In the Heart, the Ache of Longing

The human heart is never still. There is a divine restlessness in each of us which creates a continual state of longing. You are never quite at one with yourself, and the self is never fixed. There are always new thoughts and experiences emerging in your life; some moments delight and surprise you, others bring you onto shaky ground. On the outside, your body looks the same. Your behaviour, work, home, and circle of friends remain consistent and predictable. Yet behind this outer façade, another life is going on in you. The mind and heart are wanderers who are always tempted by new horizons. Your life belongs in a visible, outer consistency; your inner life is nomadic. Hegel says, “just this unrest that is the Self.” Your longing frequently takes you on inner voyages that no one would ever guess. Longing is the deepest and most ancient voice in the human soul. It is the secret source of all presence, and the driving force of all creativity and imagination: longing keeps the door open and calls towards us the gifts and blessings which our lives dream.
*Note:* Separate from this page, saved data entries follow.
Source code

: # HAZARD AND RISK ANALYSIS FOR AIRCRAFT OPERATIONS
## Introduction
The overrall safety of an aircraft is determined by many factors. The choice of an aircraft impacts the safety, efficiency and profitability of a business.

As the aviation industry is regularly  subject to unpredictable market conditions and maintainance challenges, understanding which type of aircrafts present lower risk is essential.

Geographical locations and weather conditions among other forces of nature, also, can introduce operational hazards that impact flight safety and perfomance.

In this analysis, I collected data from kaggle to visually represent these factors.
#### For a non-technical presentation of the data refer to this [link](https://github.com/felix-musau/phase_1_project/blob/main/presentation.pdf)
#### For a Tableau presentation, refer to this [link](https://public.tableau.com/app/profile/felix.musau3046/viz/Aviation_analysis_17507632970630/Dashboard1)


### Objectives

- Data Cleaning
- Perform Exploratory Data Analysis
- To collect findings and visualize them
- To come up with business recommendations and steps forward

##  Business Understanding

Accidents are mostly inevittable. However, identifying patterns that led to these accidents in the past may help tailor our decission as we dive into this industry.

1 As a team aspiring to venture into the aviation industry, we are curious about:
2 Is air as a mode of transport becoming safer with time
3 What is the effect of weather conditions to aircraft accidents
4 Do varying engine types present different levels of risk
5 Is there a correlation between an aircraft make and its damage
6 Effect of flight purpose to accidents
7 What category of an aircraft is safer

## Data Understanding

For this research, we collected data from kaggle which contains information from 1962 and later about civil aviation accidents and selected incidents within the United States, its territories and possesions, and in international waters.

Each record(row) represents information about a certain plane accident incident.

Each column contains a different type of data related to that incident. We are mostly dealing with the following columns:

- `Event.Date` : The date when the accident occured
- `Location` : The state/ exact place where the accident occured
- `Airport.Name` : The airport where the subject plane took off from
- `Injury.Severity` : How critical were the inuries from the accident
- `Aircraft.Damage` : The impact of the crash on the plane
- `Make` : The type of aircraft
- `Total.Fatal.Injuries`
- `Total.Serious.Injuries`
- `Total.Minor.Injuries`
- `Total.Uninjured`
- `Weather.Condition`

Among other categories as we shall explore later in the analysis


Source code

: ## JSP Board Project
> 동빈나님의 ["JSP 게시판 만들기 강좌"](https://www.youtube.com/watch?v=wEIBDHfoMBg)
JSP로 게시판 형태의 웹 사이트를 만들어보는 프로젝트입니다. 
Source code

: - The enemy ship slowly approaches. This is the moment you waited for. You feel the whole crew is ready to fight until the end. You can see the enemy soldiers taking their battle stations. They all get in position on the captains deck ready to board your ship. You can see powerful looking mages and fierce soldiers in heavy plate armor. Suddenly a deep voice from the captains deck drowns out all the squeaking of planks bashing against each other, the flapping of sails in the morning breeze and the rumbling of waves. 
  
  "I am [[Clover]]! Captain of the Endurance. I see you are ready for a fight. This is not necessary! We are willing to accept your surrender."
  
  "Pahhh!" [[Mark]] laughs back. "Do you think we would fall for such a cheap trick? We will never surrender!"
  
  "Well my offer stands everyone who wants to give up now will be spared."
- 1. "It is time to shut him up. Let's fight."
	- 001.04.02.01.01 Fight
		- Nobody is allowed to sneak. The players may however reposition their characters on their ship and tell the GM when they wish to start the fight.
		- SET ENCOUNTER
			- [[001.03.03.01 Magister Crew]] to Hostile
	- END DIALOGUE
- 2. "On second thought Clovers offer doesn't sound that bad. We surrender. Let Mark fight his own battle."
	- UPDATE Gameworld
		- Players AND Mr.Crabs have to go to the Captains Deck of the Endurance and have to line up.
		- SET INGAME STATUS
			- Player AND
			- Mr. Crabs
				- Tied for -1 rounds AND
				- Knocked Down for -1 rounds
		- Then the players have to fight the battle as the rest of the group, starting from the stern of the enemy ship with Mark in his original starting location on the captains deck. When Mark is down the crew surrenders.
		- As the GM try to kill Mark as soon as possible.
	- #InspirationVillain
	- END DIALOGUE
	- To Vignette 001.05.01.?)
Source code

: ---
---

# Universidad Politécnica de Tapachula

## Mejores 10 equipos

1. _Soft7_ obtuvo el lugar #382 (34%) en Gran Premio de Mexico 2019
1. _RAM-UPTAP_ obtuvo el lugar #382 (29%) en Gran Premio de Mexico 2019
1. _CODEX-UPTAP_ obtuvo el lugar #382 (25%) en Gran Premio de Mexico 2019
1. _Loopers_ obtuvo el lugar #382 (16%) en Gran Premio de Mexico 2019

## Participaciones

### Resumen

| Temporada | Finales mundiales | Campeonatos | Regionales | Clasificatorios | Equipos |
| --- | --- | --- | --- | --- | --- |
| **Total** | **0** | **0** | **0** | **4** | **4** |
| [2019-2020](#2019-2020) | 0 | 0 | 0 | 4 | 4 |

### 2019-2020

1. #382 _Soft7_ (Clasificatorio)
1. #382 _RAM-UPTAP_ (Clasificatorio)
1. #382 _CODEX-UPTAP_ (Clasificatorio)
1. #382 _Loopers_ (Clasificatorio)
Longing belongs to the word family associated with the word “long”; it suggests either a spatial measurement or a temporal duration. The crucial point here is that longing is a quality of desire which distance or duration evokes. In other words, your longing reaches out into the distance to unite you with whatever or whomsoever your heart desires. Longing awakens when there is a feeling that someone or something is away from you. It is interesting that the word “desire” comes from the Latin “desiderare,” which originally meant “to cease to see.” This suggested a sense of absence and the desire to seek and find the absent one. Another possible root of “desire” is “de-sidus,” “away from a star.” When you are in a state of desire, you are away from your star. Your heart yearns for the light and luminosity that are now absent. While we are in the world, a large area of the heart is always in exile. This is why we are suffused with longing. Deep down, we desire to come back into the intimate unity of belonging.